*** Opening Extracted data ***
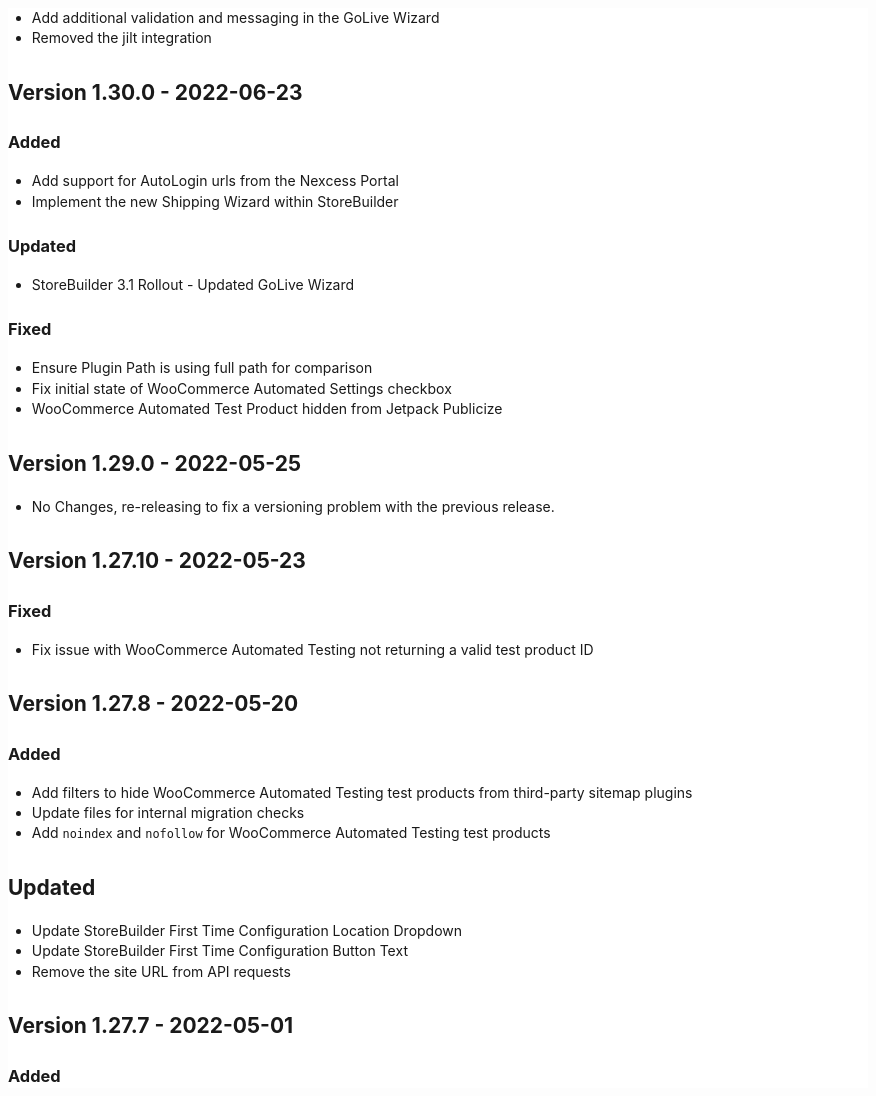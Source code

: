 * Add additional validation and messaging in the GoLive Wizard
* Removed the jilt integration


## Version 1.30.0 - 2022-06-23

### Added

* Add support for AutoLogin urls from the Nexcess Portal
* Implement the new Shipping Wizard within StoreBuilder

### Updated

* StoreBuilder 3.1 Rollout - Updated GoLive Wizard

### Fixed

* Ensure Plugin Path is using full path for comparison
* Fix initial state of WooCommerce Automated Settings checkbox
* WooCommerce Automated Test Product hidden from Jetpack Publicize


## Version 1.29.0 - 2022-05-25

* No Changes, re-releasing to fix a versioning problem with the previous release.


## Version 1.27.10 - 2022-05-23

### Fixed

* Fix issue with WooCommerce Automated Testing not returning a valid test product ID


## Version 1.27.8 - 2022-05-20

### Added

* Add filters to hide WooCommerce Automated Testing test products from third-party sitemap plugins
* Update files for internal migration checks
* Add `noindex` and `nofollow` for WooCommerce Automated Testing test products

## Updated

* Update StoreBuilder First Time Configuration Location Dropdown
* Update StoreBuilder First Time Configuration Button Text
* Remove the site URL from API requests


## Version 1.27.7 - 2022-05-01

### Added
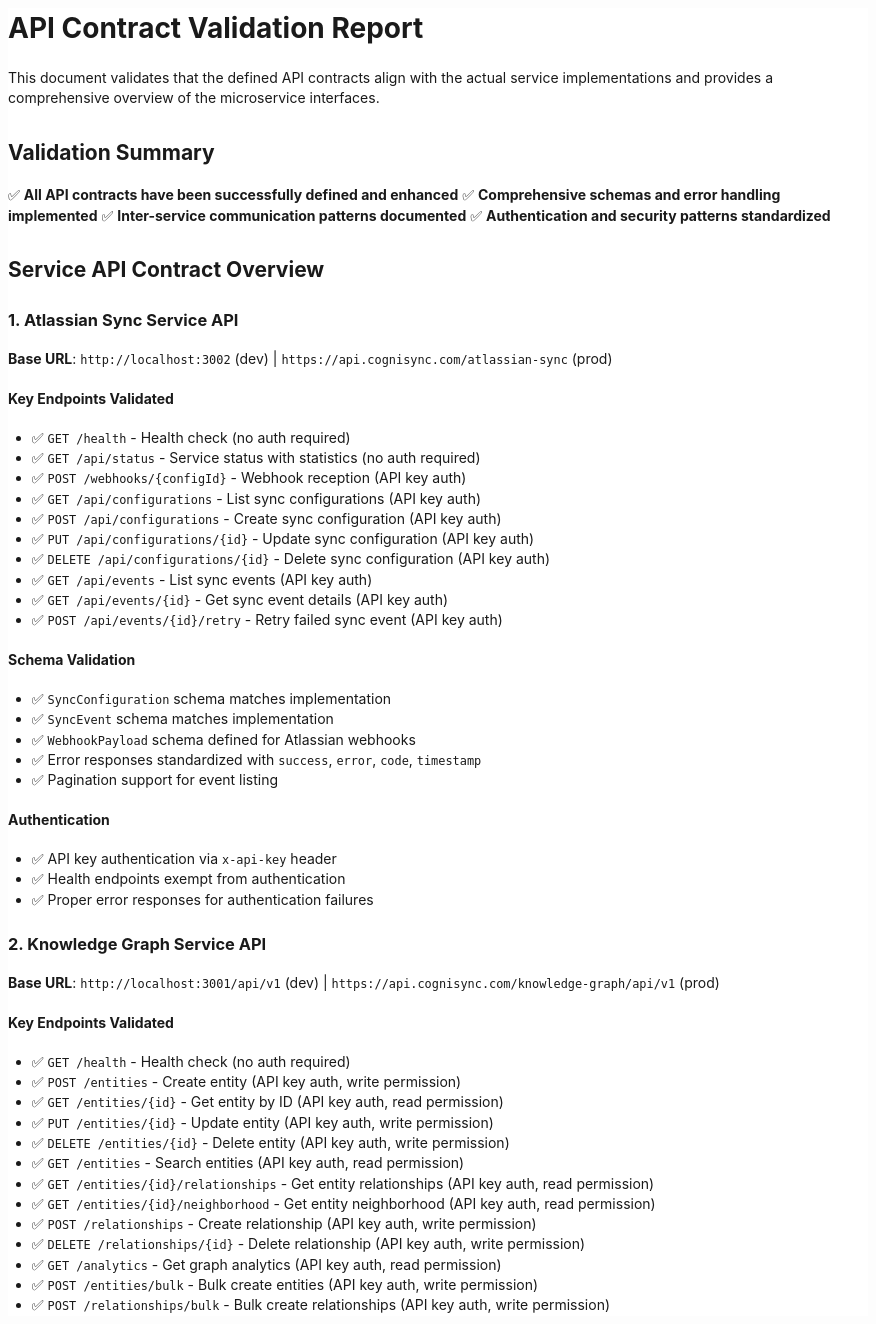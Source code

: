 # API Contract Validation Report

This document validates that the defined API contracts align with the actual service implementations and provides a comprehensive overview of the microservice interfaces.

## Validation Summary

✅ **All API contracts have been successfully defined and enhanced**
✅ **Comprehensive schemas and error handling implemented**
✅ **Inter-service communication patterns documented**
✅ **Authentication and security patterns standardized**

## Service API Contract Overview

### 1. Atlassian Sync Service API

**Base URL**: `http://localhost:3002` (dev) | `https://api.cognisync.com/atlassian-sync` (prod)

#### Key Endpoints Validated
- ✅ `GET /health` - Health check (no auth required)
- ✅ `GET /api/status` - Service status with statistics (no auth required)
- ✅ `POST /webhooks/{configId}` - Webhook reception (API key auth)
- ✅ `GET /api/configurations` - List sync configurations (API key auth)
- ✅ `POST /api/configurations` - Create sync configuration (API key auth)
- ✅ `PUT /api/configurations/{id}` - Update sync configuration (API key auth)
- ✅ `DELETE /api/configurations/{id}` - Delete sync configuration (API key auth)
- ✅ `GET /api/events` - List sync events (API key auth)
- ✅ `GET /api/events/{id}` - Get sync event details (API key auth)
- ✅ `POST /api/events/{id}/retry` - Retry failed sync event (API key auth)

#### Schema Validation
- ✅ `SyncConfiguration` schema matches implementation
- ✅ `SyncEvent` schema matches implementation
- ✅ `WebhookPayload` schema defined for Atlassian webhooks
- ✅ Error responses standardized with `success`, `error`, `code`, `timestamp`
- ✅ Pagination support for event listing

#### Authentication
- ✅ API key authentication via `x-api-key` header
- ✅ Health endpoints exempt from authentication
- ✅ Proper error responses for authentication failures

### 2. Knowledge Graph Service API

**Base URL**: `http://localhost:3001/api/v1` (dev) | `https://api.cognisync.com/knowledge-graph/api/v1` (prod)

#### Key Endpoints Validated
- ✅ `GET /health` - Health check (no auth required)
- ✅ `POST /entities` - Create entity (API key auth, write permission)
- ✅ `GET /entities/{id}` - Get entity by ID (API key auth, read permission)
- ✅ `PUT /entities/{id}` - Update entity (API key auth, write permission)
- ✅ `DELETE /entities/{id}` - Delete entity (API key auth, write permission)
- ✅ `GET /entities` - Search entities (API key auth, read permission)
- ✅ `GET /entities/{id}/relationships` - Get entity relationships (API key auth, read permission)
- ✅ `GET /entities/{id}/neighborhood` - Get entity neighborhood (API key auth, read permission)
- ✅ `POST /relationships` - Create relationship (API key auth, write permission)
- ✅ `DELETE /relationships/{id}` - Delete relationship (API key auth, write permission)
- ✅ `GET /analytics` - Get graph analytics (API key auth, read permission)
- ✅ `POST /entities/bulk` - Bulk create entities (API key auth, write permission)
- ✅ `POST /relationships/bulk` - Bulk create relationships (API key auth, write permission)
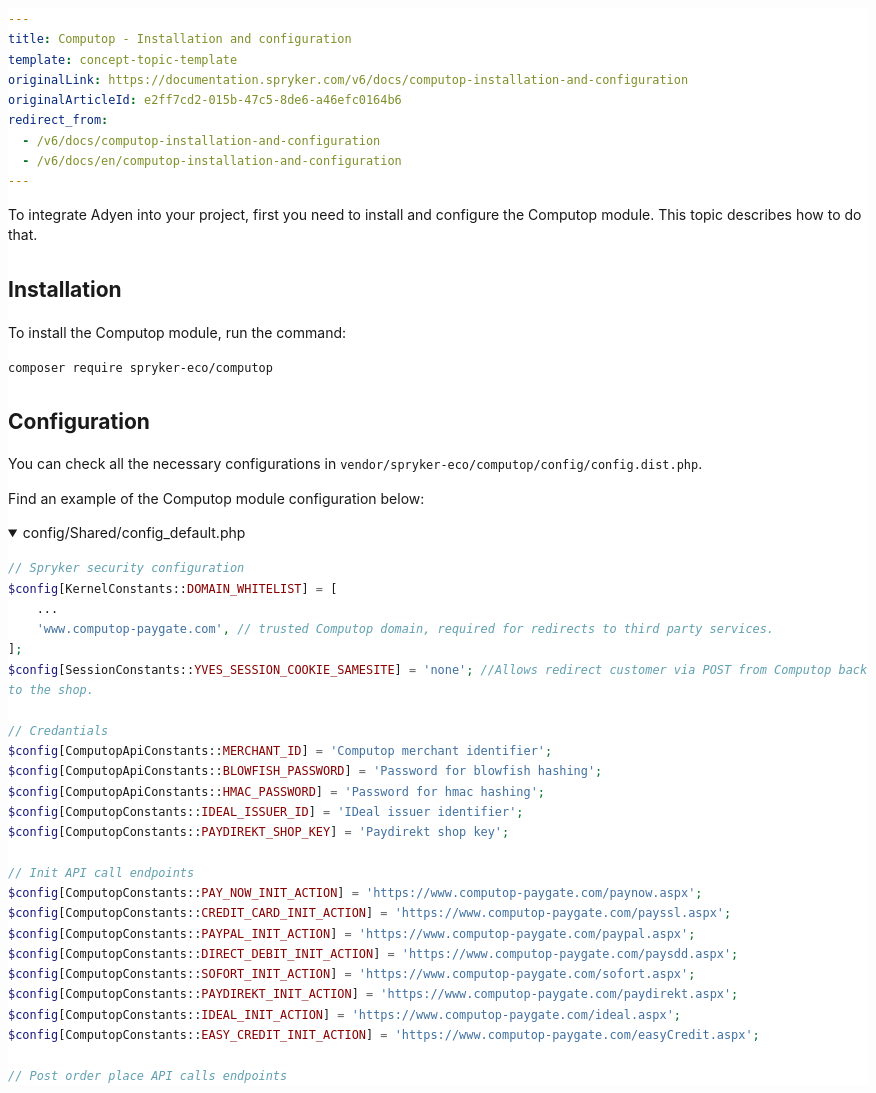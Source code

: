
 ```yaml
---
title: Computop - Installation and configuration
template: concept-topic-template
originalLink: https://documentation.spryker.com/v6/docs/computop-installation-and-configuration
originalArticleId: e2ff7cd2-015b-47c5-8de6-a46efc0164b6
redirect_from:
  - /v6/docs/computop-installation-and-configuration
  - /v6/docs/en/computop-installation-and-configuration
---
```


To integrate Adyen into your project, first you need to install and configure the Computop module. This topic describes how to do that.

## Installation
To install the Computop module, run the command:

```bash
composer require spryker-eco/computop
```

## Configuration

You can check all the necessary configurations in `vendor/spryker-eco/computop/config/config.dist.php`.

Find an example of the Computop module configuration below:

<details open>
<summary markdown='span'>config/Shared/config_default.php</summary>
    
```php
// Spryker security configuration
$config[KernelConstants::DOMAIN_WHITELIST] = [
	...
    'www.computop-paygate.com', // trusted Computop domain, required for redirects to third party services.
];
$config[SessionConstants::YVES_SESSION_COOKIE_SAMESITE] = 'none'; //Allows redirect customer via POST from Computop back to the shop.

// Credantials 
$config[ComputopApiConstants::MERCHANT_ID] = 'Computop merchant identifier';
$config[ComputopApiConstants::BLOWFISH_PASSWORD] = 'Password for blowfish hashing';
$config[ComputopApiConstants::HMAC_PASSWORD] = 'Password for hmac hashing';
$config[ComputopConstants::IDEAL_ISSUER_ID] = 'IDeal issuer identifier';
$config[ComputopConstants::PAYDIREKT_SHOP_KEY] = 'Paydirekt shop key';

// Init API call endpoints
$config[ComputopConstants::PAY_NOW_INIT_ACTION] = 'https://www.computop-paygate.com/paynow.aspx';
$config[ComputopConstants::CREDIT_CARD_INIT_ACTION] = 'https://www.computop-paygate.com/payssl.aspx';
$config[ComputopConstants::PAYPAL_INIT_ACTION] = 'https://www.computop-paygate.com/paypal.aspx';
$config[ComputopConstants::DIRECT_DEBIT_INIT_ACTION] = 'https://www.computop-paygate.com/paysdd.aspx';
$config[ComputopConstants::SOFORT_INIT_ACTION] = 'https://www.computop-paygate.com/sofort.aspx';
$config[ComputopConstants::PAYDIREKT_INIT_ACTION] = 'https://www.computop-paygate.com/paydirekt.aspx';
$config[ComputopConstants::IDEAL_INIT_ACTION] = 'https://www.computop-paygate.com/ideal.aspx';
$config[ComputopConstants::EASY_CREDIT_INIT_ACTION] = 'https://www.computop-paygate.com/easyCredit.aspx';

// Post order place API calls endpoints
```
*** Closing Extracted data ***
## What to produce
The lines to return are those with the string "relationships" in them; copy each from the entries above.

## Exercise response
- ✅ `GET /entities/{id}/relationships` - Get entity relationships (API key auth, read permission)
- ✅ `POST /relationships` - Create relationship (API key auth, write permission)
- ✅ `DELETE /relationships/{id}` - Delete relationship (API key auth, write permission)
- ✅ `POST /relationships/bulk` - Bulk create relationships (API key auth, write permission)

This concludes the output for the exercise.